C’è stato un tempo infatti in cui in molti hanno provato a far sentire Victoria dei Maneskin sbagliata e diversa poiché i suoi sogni e le sue passioni non erano omologate a quelle delle altre ragazze della sua età; fortunatamente però ha sempre avuto un carattere forte e ribelle fin da bambina, che l’ha portata a continuare a perseguire la propria strada senza badare troppo alle voci, portandola a diventare la donna forte e determinata che oggi tutti conosciamo.

È così quindi che le passioni per il basso, per lo skate e per tutte quelle cose “da maschi” che un tempo l’avevano fatta considerare “strana e diversa”, oggi sono finalmente diventati il punto di forza che rendono la 22enne unica e inimitabile. «Lo skate è avere una passione e un sogno. È quella cosa che, anche se cadi e ti fai male, ti fa rialzare e riprovare nonostante tutto», ha scritto Victoria De Angelis su Instagram, diventata con il tempo paladina della donne di tutto il mondo che chiedono la parità dei sessi e la possibilità di apparire e vestirsi come meglio credono, esattamente come fanno gli uomini.

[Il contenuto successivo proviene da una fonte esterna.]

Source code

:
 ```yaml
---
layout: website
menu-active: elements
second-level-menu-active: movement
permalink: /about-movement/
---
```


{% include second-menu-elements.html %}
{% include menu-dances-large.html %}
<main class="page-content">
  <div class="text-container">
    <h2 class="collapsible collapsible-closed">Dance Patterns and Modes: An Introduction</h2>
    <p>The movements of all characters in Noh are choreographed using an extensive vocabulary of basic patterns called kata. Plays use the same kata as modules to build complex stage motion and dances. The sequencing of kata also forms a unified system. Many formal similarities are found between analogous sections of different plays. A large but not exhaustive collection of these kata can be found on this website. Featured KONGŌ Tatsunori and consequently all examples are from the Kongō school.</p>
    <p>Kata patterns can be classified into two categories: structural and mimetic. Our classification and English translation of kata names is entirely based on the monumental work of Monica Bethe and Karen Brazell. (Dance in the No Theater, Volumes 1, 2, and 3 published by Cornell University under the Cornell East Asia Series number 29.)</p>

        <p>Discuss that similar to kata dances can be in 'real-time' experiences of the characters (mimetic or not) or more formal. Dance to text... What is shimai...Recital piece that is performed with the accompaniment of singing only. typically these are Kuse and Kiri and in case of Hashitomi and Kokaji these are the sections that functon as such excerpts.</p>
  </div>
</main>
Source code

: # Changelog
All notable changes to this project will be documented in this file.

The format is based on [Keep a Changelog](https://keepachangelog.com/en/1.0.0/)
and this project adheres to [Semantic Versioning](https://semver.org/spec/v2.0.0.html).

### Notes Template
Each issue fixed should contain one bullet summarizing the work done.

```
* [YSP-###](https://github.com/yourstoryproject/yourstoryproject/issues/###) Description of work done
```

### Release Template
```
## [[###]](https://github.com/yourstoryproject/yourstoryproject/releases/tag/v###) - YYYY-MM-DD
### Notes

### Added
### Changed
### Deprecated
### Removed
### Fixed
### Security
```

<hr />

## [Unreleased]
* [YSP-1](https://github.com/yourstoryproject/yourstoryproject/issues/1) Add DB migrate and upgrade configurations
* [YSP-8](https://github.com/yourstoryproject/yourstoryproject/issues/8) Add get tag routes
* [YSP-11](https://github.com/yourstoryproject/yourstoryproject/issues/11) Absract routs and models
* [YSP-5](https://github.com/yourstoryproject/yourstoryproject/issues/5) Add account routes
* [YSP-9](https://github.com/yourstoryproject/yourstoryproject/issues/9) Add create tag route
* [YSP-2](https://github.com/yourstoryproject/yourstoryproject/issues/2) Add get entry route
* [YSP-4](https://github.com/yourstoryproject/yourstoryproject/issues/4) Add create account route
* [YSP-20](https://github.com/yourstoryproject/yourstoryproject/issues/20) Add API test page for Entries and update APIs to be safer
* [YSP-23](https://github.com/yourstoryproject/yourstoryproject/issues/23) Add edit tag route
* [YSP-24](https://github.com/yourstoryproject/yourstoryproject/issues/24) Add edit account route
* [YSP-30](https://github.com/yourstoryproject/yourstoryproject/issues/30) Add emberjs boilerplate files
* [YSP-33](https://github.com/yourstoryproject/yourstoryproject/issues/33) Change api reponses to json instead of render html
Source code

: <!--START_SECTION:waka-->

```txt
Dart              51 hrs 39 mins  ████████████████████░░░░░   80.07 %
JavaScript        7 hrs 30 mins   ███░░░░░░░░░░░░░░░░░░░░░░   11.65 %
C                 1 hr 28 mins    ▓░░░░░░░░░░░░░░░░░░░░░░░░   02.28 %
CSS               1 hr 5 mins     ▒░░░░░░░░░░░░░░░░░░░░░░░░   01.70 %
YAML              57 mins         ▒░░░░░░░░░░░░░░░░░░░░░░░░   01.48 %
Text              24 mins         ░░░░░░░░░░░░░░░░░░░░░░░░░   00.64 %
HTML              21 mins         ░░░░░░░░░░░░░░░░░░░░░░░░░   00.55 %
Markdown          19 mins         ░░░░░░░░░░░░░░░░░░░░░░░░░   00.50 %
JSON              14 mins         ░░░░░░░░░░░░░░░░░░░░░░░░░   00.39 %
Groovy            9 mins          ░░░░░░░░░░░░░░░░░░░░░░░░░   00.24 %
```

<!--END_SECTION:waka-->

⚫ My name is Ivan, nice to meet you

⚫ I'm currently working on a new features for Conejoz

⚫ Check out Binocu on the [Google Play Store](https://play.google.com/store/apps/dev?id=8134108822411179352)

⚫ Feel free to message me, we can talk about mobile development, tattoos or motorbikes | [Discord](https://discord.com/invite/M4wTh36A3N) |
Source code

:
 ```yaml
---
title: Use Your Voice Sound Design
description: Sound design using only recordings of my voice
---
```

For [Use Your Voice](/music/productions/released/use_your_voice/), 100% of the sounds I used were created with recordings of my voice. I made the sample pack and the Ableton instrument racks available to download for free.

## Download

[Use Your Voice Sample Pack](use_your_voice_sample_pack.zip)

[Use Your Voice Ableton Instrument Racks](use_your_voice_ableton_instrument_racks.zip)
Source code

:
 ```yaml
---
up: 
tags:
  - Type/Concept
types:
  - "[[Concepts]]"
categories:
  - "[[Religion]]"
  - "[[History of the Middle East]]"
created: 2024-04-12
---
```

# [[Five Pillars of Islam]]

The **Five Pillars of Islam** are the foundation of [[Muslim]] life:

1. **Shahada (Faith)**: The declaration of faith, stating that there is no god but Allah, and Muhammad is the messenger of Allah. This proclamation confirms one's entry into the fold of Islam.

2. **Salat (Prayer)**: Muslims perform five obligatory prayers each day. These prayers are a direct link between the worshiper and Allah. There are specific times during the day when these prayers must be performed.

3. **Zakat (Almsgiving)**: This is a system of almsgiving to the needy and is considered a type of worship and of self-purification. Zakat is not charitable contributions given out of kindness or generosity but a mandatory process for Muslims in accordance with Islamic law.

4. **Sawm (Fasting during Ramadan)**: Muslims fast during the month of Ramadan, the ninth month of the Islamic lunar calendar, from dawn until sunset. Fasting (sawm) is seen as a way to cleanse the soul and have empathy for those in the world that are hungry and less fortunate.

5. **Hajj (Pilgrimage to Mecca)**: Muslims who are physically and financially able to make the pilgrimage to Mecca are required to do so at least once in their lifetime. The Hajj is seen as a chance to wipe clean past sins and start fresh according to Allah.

Del resto se Damiano David, Ethan Torchio e Thomas Raggi possono presentarsi ai concerti dei Maneskin, e sui set fotografici, con indosso tacchi, gonne in latex e camicie da donna trasparenti che lasciano intravedere i capezzoli, perché una donna come Victoria non può salire sul palco o pubblicare una foto su Instagram a seno scoperto senza dover incorrere nella censura e nell'odio degli hater? Una domanda questa che la bassista si è fatta spesso senza però mai giungere a una conclusione, se non quella di aggirare l’ostacolo comparendo in pubblico senza maglietta, ma con i capezzoli ben nascosti sotto a pasties, divertenti e punk.

Da sempre decisa a sfidare il pensiero comune e l’omologazione, De Angelis è stata ribelle fin dai tempi delle elementari, quando si rifiutava di indossare la divisa della scuola poiché lei la gonna non la voleva indossare. Una scelta questa che molti genitori avrebbero preso come un capriccio ma la mamma e il papà di Victoria De Angelis hanno accolto con rispetto, facendole cambiare istituto.

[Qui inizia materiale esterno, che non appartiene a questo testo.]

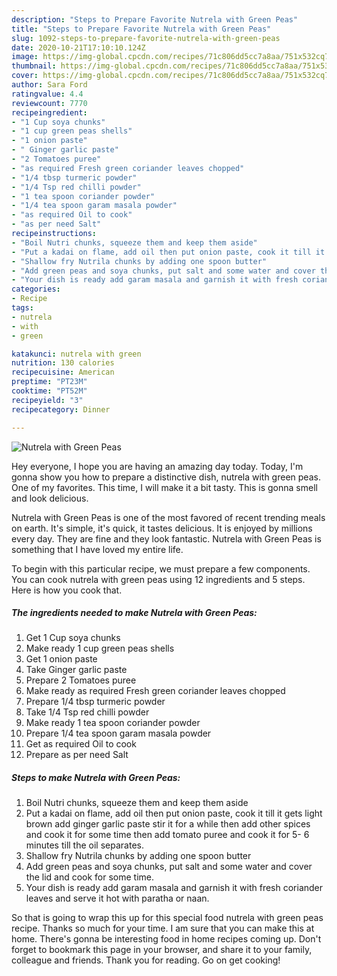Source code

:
 ```yaml
---
description: "Steps to Prepare Favorite Nutrela with Green Peas"
title: "Steps to Prepare Favorite Nutrela with Green Peas"
slug: 1092-steps-to-prepare-favorite-nutrela-with-green-peas
date: 2020-10-21T17:10:10.124Z
image: https://img-global.cpcdn.com/recipes/71c806dd5cc7a8aa/751x532cq70/nutrela-with-green-peas-recipe-main-photo.jpg
thumbnail: https://img-global.cpcdn.com/recipes/71c806dd5cc7a8aa/751x532cq70/nutrela-with-green-peas-recipe-main-photo.jpg
cover: https://img-global.cpcdn.com/recipes/71c806dd5cc7a8aa/751x532cq70/nutrela-with-green-peas-recipe-main-photo.jpg
author: Sara Ford
ratingvalue: 4.4
reviewcount: 7770
recipeingredient:
- "1 Cup soya chunks"
- "1 cup green peas shells"
- "1 onion paste"
- " Ginger garlic paste"
- "2 Tomatoes puree"
- "as required Fresh green coriander leaves chopped"
- "1/4 tbsp turmeric powder"
- "1/4 Tsp red chilli powder"
- "1 tea spoon coriander powder"
- "1/4 tea spoon garam masala powder"
- "as required Oil to cook"
- "as per need Salt"
recipeinstructions:
- "Boil Nutri chunks, squeeze them and keep them aside"
- "Put a kadai on flame, add oil then put onion paste, cook it till it gets light brown add ginger garlic paste stir it for a while then add other spices and cook it for some time then add tomato puree and cook it for 5- 6 minutes till the oil separates."
- "Shallow fry Nutrila chunks by adding one spoon butter"
- "Add green peas and soya chunks, put salt and some water and cover the lid and cook for some time."
- "Your dish is ready add garam masala and garnish it with fresh coriander leaves and serve it hot with paratha or naan."
categories:
- Recipe
tags:
- nutrela
- with
- green

katakunci: nutrela with green 
nutrition: 130 calories
recipecuisine: American
preptime: "PT23M"
cooktime: "PT52M"
recipeyield: "3"
recipecategory: Dinner

---
```



![Nutrela with Green Peas](https://img-global.cpcdn.com/recipes/71c806dd5cc7a8aa/751x532cq70/nutrela-with-green-peas-recipe-main-photo.jpg)

Hey everyone, I hope you are having an amazing day today. Today, I'm gonna show you how to prepare a distinctive dish, nutrela with green peas. One of my favorites. This time, I will make it a bit tasty. This is gonna smell and look delicious.

Nutrela with Green Peas is one of the most favored of recent trending meals on earth. It's simple, it's quick, it tastes delicious. It is enjoyed by millions every day. They are fine and they look fantastic. Nutrela with Green Peas is something that I have loved my entire life.




To begin with this particular recipe, we must prepare a few components. You can cook nutrela with green peas using 12 ingredients and 5 steps. Here is how you cook that.

<!--inarticleads1-->

##### The ingredients needed to make Nutrela with Green Peas:

1. Get 1 Cup soya chunks
1. Make ready 1 cup green peas shells
1. Get 1 onion paste
1. Take  Ginger garlic paste
1. Prepare 2 Tomatoes puree
1. Make ready as required Fresh green coriander leaves chopped
1. Prepare 1/4 tbsp turmeric powder
1. Take 1/4 Tsp red chilli powder
1. Make ready 1 tea spoon coriander powder
1. Prepare 1/4 tea spoon garam masala powder
1. Get as required Oil to cook
1. Prepare as per need Salt




<!--inarticleads2-->

##### Steps to make Nutrela with Green Peas:

1. Boil Nutri chunks, squeeze them and keep them aside
1. Put a kadai on flame, add oil then put onion paste, cook it till it gets light brown add ginger garlic paste stir it for a while then add other spices and cook it for some time then add tomato puree and cook it for 5- 6 minutes till the oil separates.
1. Shallow fry Nutrila chunks by adding one spoon butter
1. Add green peas and soya chunks, put salt and some water and cover the lid and cook for some time.
1. Your dish is ready add garam masala and garnish it with fresh coriander leaves and serve it hot with paratha or naan.




So that is going to wrap this up for this special food nutrela with green peas recipe. Thanks so much for your time. I am sure that you can make this at home. There's gonna be interesting food in home recipes coming up. Don't forget to bookmark this page in your browser, and share it to your family, colleague and friends. Thank you for reading. Go on get cooking!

«I miei hanno capito, dando il giusto peso ai miei sentimenti», ha raccontato al Corriere Della Sera la musicista che, anche grazie ai genitori, ha capito quanto fosse importante seguire il proprio istinto senza badare troppo agli altri, anche a costo di sfidare le regole. Una promessa fatta al padre e alla madre (scomparsa quando era ancora piccola) che Victoria ha tutta l'intenzione di mantenere, lottando per non piegarsi al volere comune.

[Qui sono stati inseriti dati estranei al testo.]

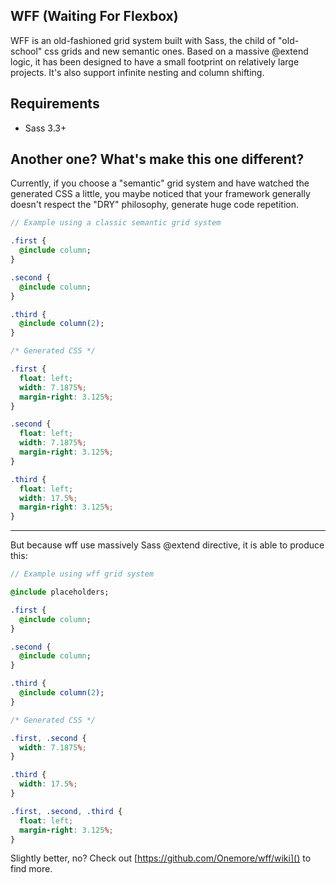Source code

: ## WFF (Waiting For Flexbox)

WFF is an old-fashioned grid system built with Sass, the child of "old-school" css grids and new semantic ones. Based on a massive @extend logic, it has been designed to have a small footprint on relatively large projects. It's also support infinite nesting and column shifting.

## Requirements

- Sass 3.3+

## Another one? What's make this one different?

Currently, if you choose a "semantic" grid system and have watched the generated CSS a little, you maybe noticed that your framework generally doesn't respect the "DRY" philosophy, generate huge code repetition.

```sass
// Example using a classic semantic grid system

.first {
  @include column;
}

.second {
  @include column;
}

.third {
  @include column(2);
}
```
```css
/* Generated CSS */

.first {
  float: left;
  width: 7.1875%;
  margin-right: 3.125%;
}

.second {
  float: left;
  width: 7.1875%;
  margin-right: 3.125%;
}

.third {
  float: left;
  width: 17.5%;
  margin-right: 3.125%;
}
```

***

But because wff use massively Sass @extend directive, it is able to produce this:

```sass
// Example using wff grid system

@include placeholders;

.first {
  @include column;
}

.second {
  @include column;
}

.third {
  @include column(2);
}
```
```css
/* Generated CSS */

.first, .second {
  width: 7.1875%;
}

.third {
  width: 17.5%;
}

.first, .second, .third {
  float: left;
  margin-right: 3.125%;
}
```

Slightly better, no? Check out [https://github.com/Onemore/wff/wiki]() to find more.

«Molti ragazzi parlano di apertura e di rispettare le donne, ma sono i primi a dire “Questa è una cicciona”, “Questa ha i peli sotto le ascelle”, “Questa è una tr**a"», ha raccontato la 22enne al Corriere. «Una donna che ha molta libertà sessuale o molti partner o si veste provocante la si associa alla professione della sex worker per insultarla».

«Così si accresce lo stereotipo delle donne per forza caste, mentre io, se sono maschio e faccio sesso con cento donne, sono figo», ha proseguito Victoria De Angelis, fidanzata da qualche tempo con una misteriosa ragazza che non fa parte del mondo dello spettacolo e che cerca di tenere lontana dai flash, per preservare il sentimento. «Oggi c’è un po’ di apertura in più, l’omosessualità è più sdoganata, ma in molti poi scatta la frase “Sì, ok ma questa cosa non la farei mai, ti pare?”», e via quindi con i giudizi non richiesti, le illazioni, le provocazioni e le cattiverie, davanti alle quali Victoria fa spallucce proseguendo per la sua strada.